* Exercise description: The expected result is the run of lines from the one containing "- Nepodporuje německé znaky Ä, Ü, Ö, ß." to the end of the listing, copied exactly.

* Recorded data:
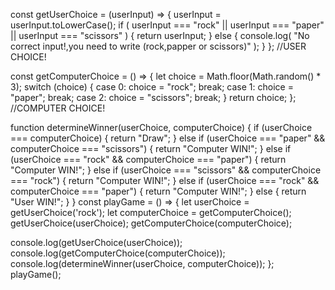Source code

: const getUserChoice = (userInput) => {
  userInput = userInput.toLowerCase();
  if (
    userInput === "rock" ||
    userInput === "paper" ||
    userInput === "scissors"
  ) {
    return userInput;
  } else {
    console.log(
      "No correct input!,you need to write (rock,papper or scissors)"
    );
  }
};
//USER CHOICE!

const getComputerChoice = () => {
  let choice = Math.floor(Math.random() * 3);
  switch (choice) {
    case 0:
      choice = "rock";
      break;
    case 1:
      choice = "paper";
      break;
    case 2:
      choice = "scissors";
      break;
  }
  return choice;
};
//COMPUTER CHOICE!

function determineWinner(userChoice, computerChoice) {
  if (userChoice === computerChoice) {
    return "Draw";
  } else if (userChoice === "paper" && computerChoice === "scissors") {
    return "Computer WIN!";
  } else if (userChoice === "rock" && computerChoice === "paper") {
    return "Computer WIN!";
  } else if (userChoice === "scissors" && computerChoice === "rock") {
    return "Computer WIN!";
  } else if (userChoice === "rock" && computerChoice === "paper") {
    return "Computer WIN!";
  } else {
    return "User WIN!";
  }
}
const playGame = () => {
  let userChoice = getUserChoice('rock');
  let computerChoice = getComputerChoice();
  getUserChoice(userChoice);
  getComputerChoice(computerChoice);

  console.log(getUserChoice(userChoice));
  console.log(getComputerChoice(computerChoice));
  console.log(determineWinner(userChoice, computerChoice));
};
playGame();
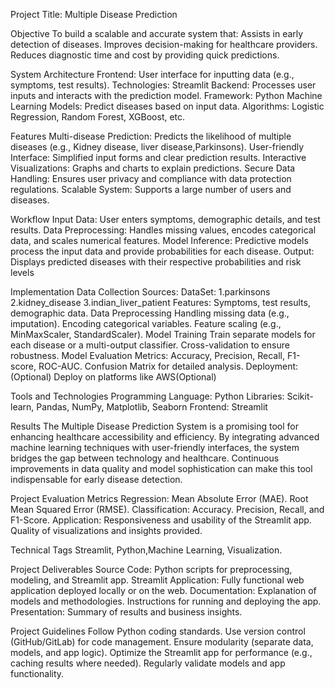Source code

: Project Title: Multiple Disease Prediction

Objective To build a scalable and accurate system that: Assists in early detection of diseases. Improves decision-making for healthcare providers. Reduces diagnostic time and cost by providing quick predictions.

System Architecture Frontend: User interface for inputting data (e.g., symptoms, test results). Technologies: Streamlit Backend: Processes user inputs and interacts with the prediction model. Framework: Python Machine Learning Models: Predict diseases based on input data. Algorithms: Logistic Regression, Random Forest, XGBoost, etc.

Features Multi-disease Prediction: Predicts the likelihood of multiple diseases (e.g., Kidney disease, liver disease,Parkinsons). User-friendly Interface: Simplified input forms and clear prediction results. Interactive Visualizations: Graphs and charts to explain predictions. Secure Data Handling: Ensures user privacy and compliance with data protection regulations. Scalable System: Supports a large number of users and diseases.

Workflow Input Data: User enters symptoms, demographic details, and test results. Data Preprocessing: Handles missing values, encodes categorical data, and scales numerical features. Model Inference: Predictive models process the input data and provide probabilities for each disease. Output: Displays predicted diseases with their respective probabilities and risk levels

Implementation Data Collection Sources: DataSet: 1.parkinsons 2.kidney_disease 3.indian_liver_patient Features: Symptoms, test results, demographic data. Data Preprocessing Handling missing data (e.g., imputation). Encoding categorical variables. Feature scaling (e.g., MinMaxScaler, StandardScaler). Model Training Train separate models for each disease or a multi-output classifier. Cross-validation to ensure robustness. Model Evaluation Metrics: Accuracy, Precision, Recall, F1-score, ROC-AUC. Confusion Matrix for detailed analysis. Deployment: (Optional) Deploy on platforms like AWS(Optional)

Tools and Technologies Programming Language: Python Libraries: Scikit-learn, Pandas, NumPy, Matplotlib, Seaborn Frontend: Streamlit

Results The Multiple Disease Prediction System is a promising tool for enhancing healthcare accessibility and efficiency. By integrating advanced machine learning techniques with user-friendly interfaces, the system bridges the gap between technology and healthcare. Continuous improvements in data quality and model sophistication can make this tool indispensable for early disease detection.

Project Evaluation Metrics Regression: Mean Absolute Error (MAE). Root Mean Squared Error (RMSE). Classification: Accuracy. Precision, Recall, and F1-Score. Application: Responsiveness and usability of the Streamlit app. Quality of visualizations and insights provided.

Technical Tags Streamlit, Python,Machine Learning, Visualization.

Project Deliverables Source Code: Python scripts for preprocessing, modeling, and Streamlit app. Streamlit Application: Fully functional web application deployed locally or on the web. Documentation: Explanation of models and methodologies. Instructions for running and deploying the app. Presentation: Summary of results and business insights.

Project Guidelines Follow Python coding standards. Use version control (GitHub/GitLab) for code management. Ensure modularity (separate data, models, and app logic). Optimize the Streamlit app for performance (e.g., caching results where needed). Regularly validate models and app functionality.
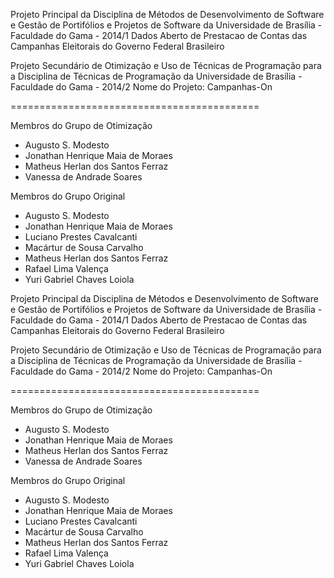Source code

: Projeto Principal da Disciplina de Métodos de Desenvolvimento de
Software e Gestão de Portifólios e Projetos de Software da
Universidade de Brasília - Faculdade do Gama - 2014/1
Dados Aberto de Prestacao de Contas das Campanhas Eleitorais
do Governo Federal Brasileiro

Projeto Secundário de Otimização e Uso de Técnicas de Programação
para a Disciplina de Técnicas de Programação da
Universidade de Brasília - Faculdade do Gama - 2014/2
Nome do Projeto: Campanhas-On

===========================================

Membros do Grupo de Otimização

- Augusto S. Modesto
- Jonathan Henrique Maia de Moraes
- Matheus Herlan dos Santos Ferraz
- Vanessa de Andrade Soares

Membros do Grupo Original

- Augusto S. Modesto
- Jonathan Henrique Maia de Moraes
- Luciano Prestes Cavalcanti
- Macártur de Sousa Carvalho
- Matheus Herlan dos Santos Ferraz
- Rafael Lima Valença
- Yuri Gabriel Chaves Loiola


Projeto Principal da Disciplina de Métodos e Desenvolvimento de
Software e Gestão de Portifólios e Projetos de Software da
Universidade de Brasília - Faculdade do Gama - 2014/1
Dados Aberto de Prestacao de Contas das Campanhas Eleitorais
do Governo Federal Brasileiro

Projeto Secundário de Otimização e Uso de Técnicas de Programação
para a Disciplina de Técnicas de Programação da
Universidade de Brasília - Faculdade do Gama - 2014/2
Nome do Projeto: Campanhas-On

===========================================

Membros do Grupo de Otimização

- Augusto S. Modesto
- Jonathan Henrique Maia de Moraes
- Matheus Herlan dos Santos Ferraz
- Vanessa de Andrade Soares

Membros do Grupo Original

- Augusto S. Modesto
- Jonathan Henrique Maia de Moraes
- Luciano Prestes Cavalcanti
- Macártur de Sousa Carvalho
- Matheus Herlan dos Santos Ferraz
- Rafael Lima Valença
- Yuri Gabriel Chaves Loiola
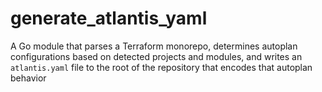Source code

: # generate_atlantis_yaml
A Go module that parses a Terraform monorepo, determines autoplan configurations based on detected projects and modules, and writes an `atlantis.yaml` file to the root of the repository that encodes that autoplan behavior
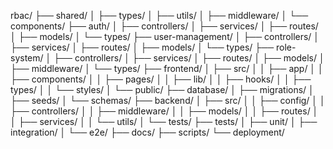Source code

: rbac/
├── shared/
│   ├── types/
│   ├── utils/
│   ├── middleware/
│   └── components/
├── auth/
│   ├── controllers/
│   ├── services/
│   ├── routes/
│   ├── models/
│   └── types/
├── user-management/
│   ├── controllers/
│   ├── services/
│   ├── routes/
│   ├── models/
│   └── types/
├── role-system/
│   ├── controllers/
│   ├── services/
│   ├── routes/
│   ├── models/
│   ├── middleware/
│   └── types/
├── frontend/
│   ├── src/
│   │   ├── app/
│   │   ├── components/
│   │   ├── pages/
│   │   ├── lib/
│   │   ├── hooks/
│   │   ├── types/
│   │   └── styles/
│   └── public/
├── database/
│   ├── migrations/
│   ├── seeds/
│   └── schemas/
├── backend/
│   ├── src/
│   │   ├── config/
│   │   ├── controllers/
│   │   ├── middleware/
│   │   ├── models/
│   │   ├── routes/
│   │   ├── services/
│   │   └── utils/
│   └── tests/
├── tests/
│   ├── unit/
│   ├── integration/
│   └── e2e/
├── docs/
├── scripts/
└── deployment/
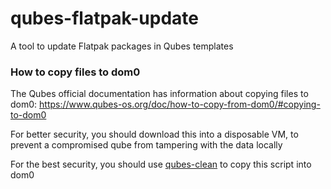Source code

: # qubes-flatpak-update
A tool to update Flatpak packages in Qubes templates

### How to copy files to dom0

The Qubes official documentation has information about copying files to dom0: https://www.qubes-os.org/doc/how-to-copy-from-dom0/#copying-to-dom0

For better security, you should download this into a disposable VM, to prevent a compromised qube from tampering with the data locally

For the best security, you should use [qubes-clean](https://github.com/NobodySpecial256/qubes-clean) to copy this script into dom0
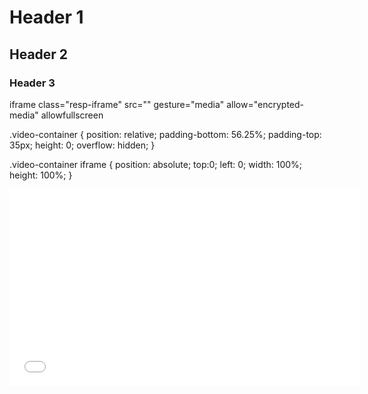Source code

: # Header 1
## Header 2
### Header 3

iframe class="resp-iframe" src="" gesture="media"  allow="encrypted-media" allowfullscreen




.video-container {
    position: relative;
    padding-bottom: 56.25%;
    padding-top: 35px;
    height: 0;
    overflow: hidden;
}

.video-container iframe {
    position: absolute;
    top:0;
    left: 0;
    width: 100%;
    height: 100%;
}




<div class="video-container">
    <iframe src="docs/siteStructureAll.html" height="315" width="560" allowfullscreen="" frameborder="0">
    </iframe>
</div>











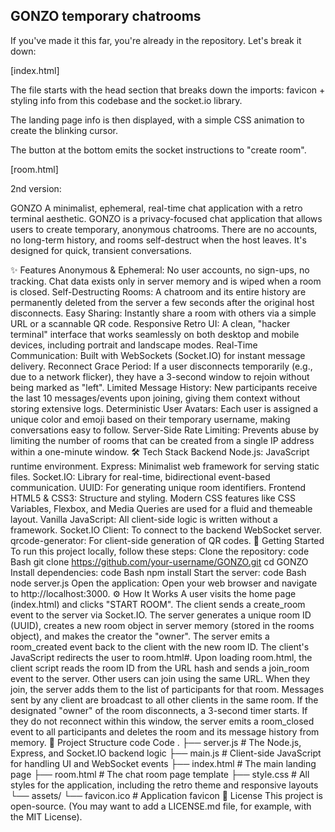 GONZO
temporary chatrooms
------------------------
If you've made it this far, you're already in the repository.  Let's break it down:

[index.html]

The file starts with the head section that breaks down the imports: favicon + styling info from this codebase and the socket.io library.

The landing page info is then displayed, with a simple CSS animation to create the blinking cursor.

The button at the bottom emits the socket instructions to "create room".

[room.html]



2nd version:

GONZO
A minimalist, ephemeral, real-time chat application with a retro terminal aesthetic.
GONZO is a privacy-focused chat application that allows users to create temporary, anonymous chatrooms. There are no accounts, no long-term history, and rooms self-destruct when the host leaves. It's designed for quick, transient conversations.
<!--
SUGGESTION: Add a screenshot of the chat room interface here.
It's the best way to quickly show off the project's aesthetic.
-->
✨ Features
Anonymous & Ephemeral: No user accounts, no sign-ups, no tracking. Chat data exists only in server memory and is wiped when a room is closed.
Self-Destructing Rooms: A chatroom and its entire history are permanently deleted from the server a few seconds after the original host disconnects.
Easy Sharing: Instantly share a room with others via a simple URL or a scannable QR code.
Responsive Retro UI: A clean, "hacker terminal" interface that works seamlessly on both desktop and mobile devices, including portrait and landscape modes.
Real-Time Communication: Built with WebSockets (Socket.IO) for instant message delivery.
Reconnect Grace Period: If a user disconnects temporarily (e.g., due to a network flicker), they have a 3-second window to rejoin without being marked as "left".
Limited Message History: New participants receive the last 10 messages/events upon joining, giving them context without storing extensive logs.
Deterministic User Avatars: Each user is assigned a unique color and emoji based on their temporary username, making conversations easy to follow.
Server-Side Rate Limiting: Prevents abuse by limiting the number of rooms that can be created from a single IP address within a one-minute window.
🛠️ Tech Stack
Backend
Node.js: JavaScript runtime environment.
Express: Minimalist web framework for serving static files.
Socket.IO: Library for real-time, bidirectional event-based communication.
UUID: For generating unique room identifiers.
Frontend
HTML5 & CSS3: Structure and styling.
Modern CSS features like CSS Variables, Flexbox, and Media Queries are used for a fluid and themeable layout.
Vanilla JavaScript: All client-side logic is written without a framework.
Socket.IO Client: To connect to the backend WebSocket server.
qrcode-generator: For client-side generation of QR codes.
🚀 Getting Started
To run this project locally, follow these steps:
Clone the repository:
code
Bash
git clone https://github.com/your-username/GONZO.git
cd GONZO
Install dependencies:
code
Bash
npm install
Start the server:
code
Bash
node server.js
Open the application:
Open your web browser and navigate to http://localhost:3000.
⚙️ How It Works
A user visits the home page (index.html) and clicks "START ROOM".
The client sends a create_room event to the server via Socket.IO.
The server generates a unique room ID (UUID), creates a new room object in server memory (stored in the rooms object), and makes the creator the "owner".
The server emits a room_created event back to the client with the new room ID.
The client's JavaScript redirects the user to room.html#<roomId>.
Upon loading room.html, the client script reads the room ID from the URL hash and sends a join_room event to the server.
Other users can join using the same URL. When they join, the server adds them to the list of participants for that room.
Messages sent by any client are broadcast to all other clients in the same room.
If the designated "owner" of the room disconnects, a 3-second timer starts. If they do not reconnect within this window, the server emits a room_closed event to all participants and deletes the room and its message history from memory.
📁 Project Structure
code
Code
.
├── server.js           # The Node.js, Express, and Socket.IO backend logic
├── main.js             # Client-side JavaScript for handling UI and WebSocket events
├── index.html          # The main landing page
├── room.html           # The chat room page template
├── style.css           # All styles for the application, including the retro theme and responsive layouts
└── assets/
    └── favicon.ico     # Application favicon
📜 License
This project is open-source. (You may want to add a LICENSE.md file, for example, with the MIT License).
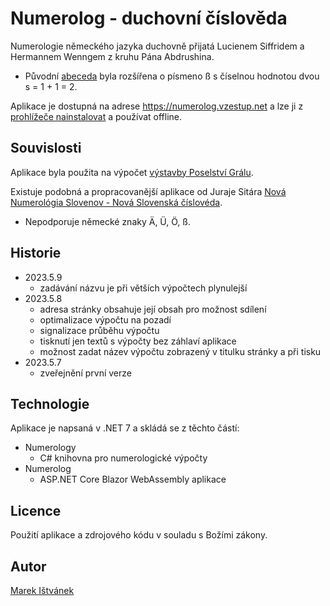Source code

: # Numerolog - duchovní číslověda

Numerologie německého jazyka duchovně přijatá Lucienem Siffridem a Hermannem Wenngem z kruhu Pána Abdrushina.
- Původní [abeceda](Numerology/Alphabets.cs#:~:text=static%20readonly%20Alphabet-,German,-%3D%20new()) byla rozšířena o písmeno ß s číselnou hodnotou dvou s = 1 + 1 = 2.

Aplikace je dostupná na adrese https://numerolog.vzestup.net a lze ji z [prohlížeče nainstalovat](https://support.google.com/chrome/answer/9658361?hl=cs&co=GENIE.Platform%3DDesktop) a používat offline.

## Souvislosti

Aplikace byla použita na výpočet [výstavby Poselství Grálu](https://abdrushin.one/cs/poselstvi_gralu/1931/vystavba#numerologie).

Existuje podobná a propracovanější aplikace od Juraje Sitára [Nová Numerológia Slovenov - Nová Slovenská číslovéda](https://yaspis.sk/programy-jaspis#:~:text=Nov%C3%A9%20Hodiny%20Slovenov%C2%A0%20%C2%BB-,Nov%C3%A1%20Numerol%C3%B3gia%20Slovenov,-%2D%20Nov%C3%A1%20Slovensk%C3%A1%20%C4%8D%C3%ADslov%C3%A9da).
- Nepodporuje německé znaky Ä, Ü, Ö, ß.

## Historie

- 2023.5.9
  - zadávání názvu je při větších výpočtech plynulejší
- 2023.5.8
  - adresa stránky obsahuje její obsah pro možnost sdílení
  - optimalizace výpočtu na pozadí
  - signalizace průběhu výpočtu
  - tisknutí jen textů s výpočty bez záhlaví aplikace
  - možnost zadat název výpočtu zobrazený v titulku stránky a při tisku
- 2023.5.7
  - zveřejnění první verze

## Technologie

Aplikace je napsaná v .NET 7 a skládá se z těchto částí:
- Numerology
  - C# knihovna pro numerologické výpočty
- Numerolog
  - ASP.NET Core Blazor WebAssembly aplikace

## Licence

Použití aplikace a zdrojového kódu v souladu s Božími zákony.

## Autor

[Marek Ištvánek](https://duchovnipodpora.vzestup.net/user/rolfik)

* Solution:
- Nepodporuje německé znaky Ä, Ü, Ö, ß.

## Historie

- 2023.5.9
  - zadávání názvu je při větších výpočtech plynulejší
- 2023.5.8
  - adresa stránky obsahuje její obsah pro možnost sdílení
  - optimalizace výpočtu na pozadí
  - signalizace průběhu výpočtu
  - tisknutí jen textů s výpočty bez záhlaví aplikace
  - možnost zadat název výpočtu zobrazený v titulku stránky a při tisku
- 2023.5.7
  - zveřejnění první verze

## Technologie

Aplikace je napsaná v .NET 7 a skládá se z těchto částí:
- Numerology
  - C# knihovna pro numerologické výpočty
- Numerolog
  - ASP.NET Core Blazor WebAssembly aplikace

## Licence

Použití aplikace a zdrojového kódu v souladu s Božími zákony.

## Autor

[Marek Ištvánek](https://duchovnipodpora.vzestup.net/user/rolfik)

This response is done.